Carter Bak makes an impressive Santa. Especially when he starts ripping off his fake white beard, pulling the pillow out from behind the silver-buckled big black belt and shouting “Ho, ho, ho.”
This is Bak’s first Christmas at Laguna Beach’s Glennwood House, a complex of apartments and community activity rooms for developmentally disabled residents aged 18 to mid-40’s. Last Friday, Bak and a few others presented “Silent Night,” replete with Santa, angels, three wise men, a living star and even a baby Jesus, played by a woman in a wheelchair, said Glennwood’s assistant executive director Sasha Mackey. Everyone had a solo and resident Amy Earlix told the story of Hanukah. Tonight, they’ll sing carols around the neighborhood and tomorrow night look at Christmas lights in town in a caravan of cars driven by parents.

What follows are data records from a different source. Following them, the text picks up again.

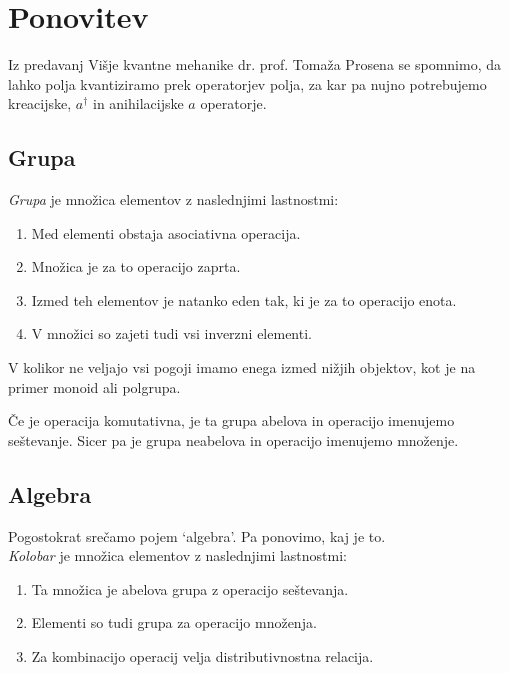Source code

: \section{Ponovitev}

Iz predavanj Vi\v sje kvantne mehanike dr. prof. Toma\v za Prosena se spomnimo, da lahko polja
kvantiziramo prek operatorjev polja, za kar pa nujno potrebujemo kreacijske, $a^\dagger$ in 
anihilacijske $a$ operatorje.

\subsection{Grupa}

\vspace{0.5 cm}

{\em Grupa} je mno\v zica elementov z naslednjimi lastnostmi:

\begin{enumerate}
	\item{Med elementi obstaja asociativna operacija.}
	\item{Mno\v zica je za to operacijo zaprta.}
	\item{Izmed teh elementov je natanko eden tak, ki je za to operacijo enota.}
	\item{V mno\v zici so zajeti tudi vsi inverzni elementi.}
\end{enumerate}

V kolikor ne veljajo vsi pogoji imamo enega izmed ni\v zjih objektov, kot je na primer monoid
ali polgrupa.

\v Ce je operacija komutativna, je ta grupa abelova in operacijo imenujemo se\v stevanje. Sicer
pa je grupa neabelova in operacijo imenujemo mno\v zenje.

\subsection{Algebra}

\vspace{0.5cm}

Pogostokrat sre\v camo pojem `algebra'. Pa ponovimo, kaj je to.\\

\emph{Kolobar} je mno\v zica elementov z naslednjimi lastnostmi:

\begin{enumerate}
	\item{Ta mno\v zica je abelova grupa z operacijo se\v stevanja.}
	\item{Elementi so tudi grupa za operacijo mno\v zenja.}
	\item{Za kombinacijo operacij velja distributivnostna relacija.}
\end{enumerate}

Just 21, Bak has lived on his own before, in the dorms at Riverview School for developmentally disabled students in Cape Cod, Mass. As one of the leading men in Glennwood House’s drama club, Bak’s a guy who likes to take charge, says Mackey, and gets “redirected” so that others can step up to center stage, too.
Most of the 49 residents, who are high-functioning adults with conditions such as Down’s, Williams and Asperger’s syndromes, cerebral palsy and autism, are going home for Christmas. But before they do, they’ve been busy getting into the spirit.

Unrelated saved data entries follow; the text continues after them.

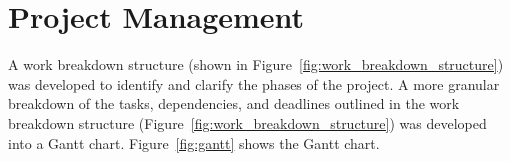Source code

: \documentclass{article}
\begin{document}

\clearpage
\FloatBarrier
\section{Project Management} %
    \label{sec:project_management}

        A work breakdown structure
        (shown in Figure~\ref{fig:work_breakdown_structure})
        was developed to identify and clarify the phases of the project.
        A more granular breakdown of the tasks, dependencies, and deadlines
        outlined in the work breakdown structure (Figure~\ref{fig:work_breakdown_structure})
        was developed into a Gantt chart.
        Figure~\ref{fig:gantt} shows the Gantt chart.
\end{document}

Glennwood House’s full-time activity director Maggie Culp started offering holiday activities as soon as Thanksgiving was over, starting off with practicing Christmas carols for last Friday night’s concert. Culp said they’ve been nonstop ever since.

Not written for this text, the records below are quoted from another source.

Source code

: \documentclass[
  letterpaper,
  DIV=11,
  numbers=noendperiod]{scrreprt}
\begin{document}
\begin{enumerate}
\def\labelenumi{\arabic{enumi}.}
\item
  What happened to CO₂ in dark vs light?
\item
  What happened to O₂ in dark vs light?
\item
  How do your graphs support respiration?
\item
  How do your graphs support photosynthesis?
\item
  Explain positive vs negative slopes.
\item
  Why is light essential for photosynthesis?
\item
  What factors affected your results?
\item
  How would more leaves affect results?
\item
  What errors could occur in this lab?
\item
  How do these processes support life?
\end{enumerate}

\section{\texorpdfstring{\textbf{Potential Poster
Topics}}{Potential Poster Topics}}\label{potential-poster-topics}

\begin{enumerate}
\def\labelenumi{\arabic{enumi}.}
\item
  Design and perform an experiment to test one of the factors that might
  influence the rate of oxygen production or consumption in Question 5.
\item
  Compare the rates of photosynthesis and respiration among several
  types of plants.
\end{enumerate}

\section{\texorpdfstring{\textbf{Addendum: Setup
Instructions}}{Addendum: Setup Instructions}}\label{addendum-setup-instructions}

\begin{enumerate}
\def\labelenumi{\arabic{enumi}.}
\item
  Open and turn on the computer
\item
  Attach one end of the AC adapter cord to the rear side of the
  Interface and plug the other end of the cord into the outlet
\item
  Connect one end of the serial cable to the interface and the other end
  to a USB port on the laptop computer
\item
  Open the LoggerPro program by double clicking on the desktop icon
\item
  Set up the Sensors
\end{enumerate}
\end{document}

Upon meeting a visitor, Tina Cassani, 47, from Anaheim, openly shares that she has Williams syndrome and then proudly widens the door to her private room, pointing out the personal touches she has added. She then leads her guest upstairs to show off her handiwork in the craft room next to the home’s spacious living room. Cassani glued and glittered six flat wooden Christmas ornaments of various shapes and sizes, which were still drying on the shelf.
Baneh Shirazi, who’s living away from home for the first time in her 33 years, wears the shiny red-and-green beaded Christmas necklace she made with a Santa Claus bauble hanging from the middle of the strand. “It was quite a big change for her,” said her mother, Heshmat Shirazi, who owns a shop in downtown Laguna. “I’m not saying everything is perfect for her, no. But every time I talk with her, every time I see her, she’s engaging with other residents and she’s having fun and she’s not hiding herself in her room being upset.”
As with most of the residents, Bak, Shirazi and Cassani willingly take part in all the Christmas activities, making cards, decorating ornaments, creating oversized snowflakes and white paper-chains to look like snow that hang from the windows, walls and ceilings, and painting and coloring the holiday mural that Culp outlined. The mural will soon be displayed behind the dining room’s buffet, opposite the expansive ocean view, and where residents recently enjoyed the Christmas tamales they made themselves from scratch.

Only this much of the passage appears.